Monday, December 8, 2008

Proud Momma Moment

Well, I've now officially become a band parent. My fifth grade son had his first band concert on Friday. It went really well.

My dear son chose to play the same instrument that I play - the clarinet. Needless to say, I was positively thrilled. He had me convinced he might want to be a trumpeter (heaven help me!) or a percussionist (ladies, lock up your daughters!) Now, I'd be able to help him with any kind of trouble he might face with the instrument; I already had one for him to use, so there was no need to rent one; things were looking pretty good. He even seemed to have a predisposition for the instrument - his initial tone production was good, fingers were sturdy. (Remember, I teach music, so I tend to be pretty critical.) However, I was SOOOOOO nervous. I didn't want him to squeak or squeal or any of those other horrible sounds that can come out of a newbie instrument player.

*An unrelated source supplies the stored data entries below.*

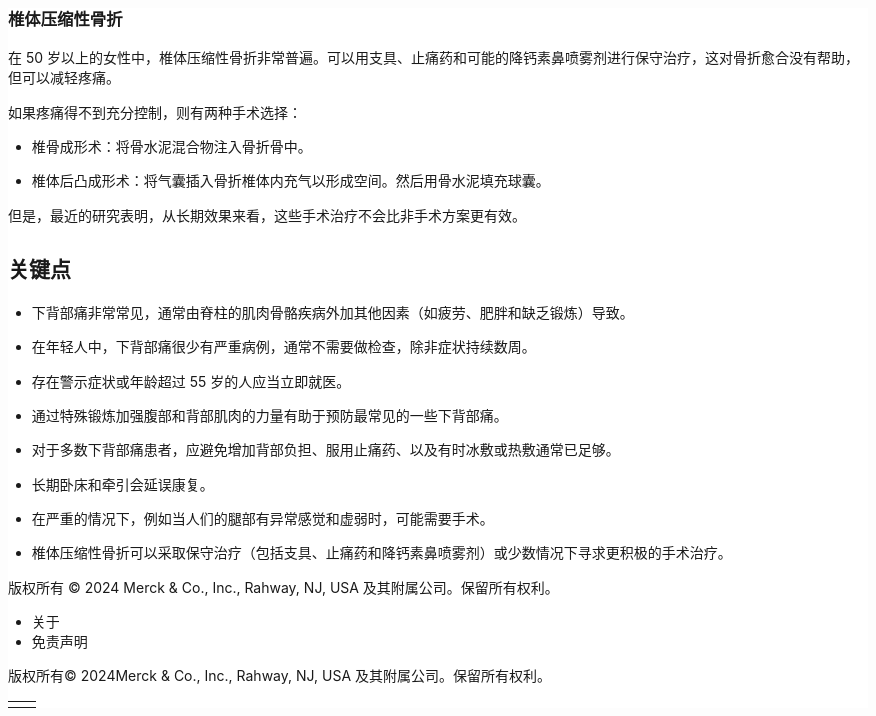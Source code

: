 ### 椎体压缩性骨折

在 50 岁以上的女性中，椎体压缩性骨折非常普遍。可以用支具、止痛药和可能的降钙素鼻喷雾剂进行保守治疗，这对骨折愈合没有帮助，但可以减轻疼痛。

如果疼痛得不到充分控制，则有两种手术选择：

- 椎骨成形术：将骨水泥混合物注入骨折骨中。

- 椎体后凸成形术：将气囊插入骨折椎体内充气以形成空间。然后用骨水泥填充球囊。


但是，最近的研究表明，从长期效果来看，这些手术治疗不会比非手术方案更有效。

## 关键点

- 下背部痛非常常见，通常由脊柱的肌肉骨骼疾病外加其他因素（如疲劳、肥胖和缺乏锻炼）导致。

- 在年轻人中，下背部痛很少有严重病例，通常不需要做检查，除非症状持续数周。

- 存在警示症状或年龄超过 55 岁的人应当立即就医。

- 通过特殊锻炼加强腹部和背部肌肉的力量有助于预防最常见的一些下背部痛。

- 对于多数下背部痛患者，应避免增加背部负担、服用止痛药、以及有时冰敷或热敷通常已足够。

- 长期卧床和牵引会延误康复。

- 在严重的情况下，例如当人们的腿部有异常感觉和虚弱时，可能需要手术。

- 椎体压缩性骨折可以采取保守治疗（包括支具、止痛药和降钙素鼻喷雾剂）或少数情况下寻求更积极的手术治疗。




版权所有 © 2024
Merck & Co., Inc., Rahway, NJ, USA 及其附属公司。保留所有权利。

- 关于
- 免责声明

版权所有© 2024Merck & Co., Inc., Rahway, NJ, USA 及其附属公司。保留所有权利。

|     |     |
| --- | --- |
|  |  |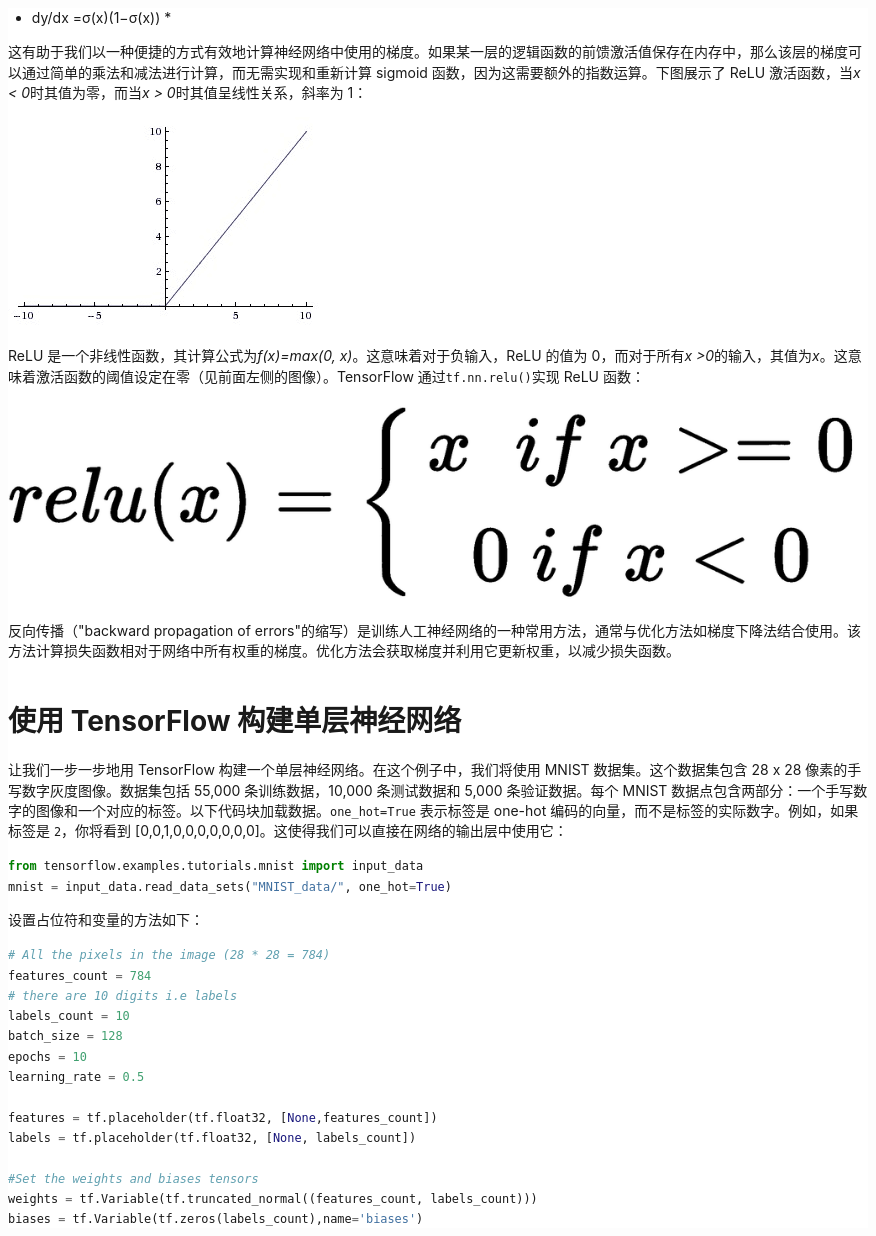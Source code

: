 * dy/dx =σ(x)(1−σ(x)) *

这有助于我们以一种便捷的方式有效地计算神经网络中使用的梯度。如果某一层的逻辑函数的前馈激活值保存在内存中，那么该层的梯度可以通过简单的乘法和减法进行计算，而无需实现和重新计算 sigmoid 函数，因为这需要额外的指数运算。下图展示了 ReLU 激活函数，当*x < 0*时其值为零，而当*x > 0*时其值呈线性关系，斜率为 1：

![](img/0b97ce94-3500-421b-ab0e-ac41ef330b0f.jpeg)

ReLU 是一个非线性函数，其计算公式为*f(x)=max(0, x)*。这意味着对于负输入，ReLU 的值为 0，而对于所有*x >0*的输入，其值为*x*。这意味着激活函数的阈值设定在零（见前面左侧的图像）。TensorFlow 通过`tf.nn.relu()`实现 ReLU 函数：

![](img/1eede7d4-c92f-446e-81a1-37361897b254.png)

反向传播（"backward propagation of errors"的缩写）是训练人工神经网络的一种常用方法，通常与优化方法如梯度下降法结合使用。该方法计算损失函数相对于网络中所有权重的梯度。优化方法会获取梯度并利用它更新权重，以减少损失函数。

# 使用 TensorFlow 构建单层神经网络

让我们一步一步地用 TensorFlow 构建一个单层神经网络。在这个例子中，我们将使用 MNIST 数据集。这个数据集包含 28 x 28 像素的手写数字灰度图像。数据集包括 55,000 条训练数据，10,000 条测试数据和 5,000 条验证数据。每个 MNIST 数据点包含两部分：一个手写数字的图像和一个对应的标签。以下代码块加载数据。`one_hot=True` 表示标签是 one-hot 编码的向量，而不是标签的实际数字。例如，如果标签是 `2`，你将看到 [0,0,1,0,0,0,0,0,0,0]。这使得我们可以直接在网络的输出层中使用它：

```py
from tensorflow.examples.tutorials.mnist import input_data
mnist = input_data.read_data_sets("MNIST_data/", one_hot=True)
```

设置占位符和变量的方法如下：

```py
# All the pixels in the image (28 * 28 = 784)
features_count = 784
# there are 10 digits i.e labels
labels_count = 10
batch_size = 128
epochs = 10
learning_rate = 0.5

features = tf.placeholder(tf.float32, [None,features_count])
labels = tf.placeholder(tf.float32, [None, labels_count])

#Set the weights and biases tensors
weights = tf.Variable(tf.truncated_normal((features_count, labels_count)))
biases = tf.Variable(tf.zeros(labels_count),name='biases')
```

His section stood to play their first song as a group - I was so enthralled, I forgot to take pictures! (Now that's pretty major for a dedicated scrapbooker!) He did really well. I did manage to shoot a bit of a video of the whole group for their final song. I'll have to put it in later.

So, now I have become a band parent. It's not so bad...first soccer mom, now band parent, what could be next? Parent of a teenager - don't think I'm ready for that one yet.



My son and his buddies



Ready to play on the big day!

Thursday, December 4, 2008

Well, here's my attempt

I'm going to give this blogging thing a try. I'm new to this, so bear with me. The random ramblings of an occasionally frustrated teacher; the brief moments of clarity; the thoughts of one who needs to think a bit more clearly, if only for a moment.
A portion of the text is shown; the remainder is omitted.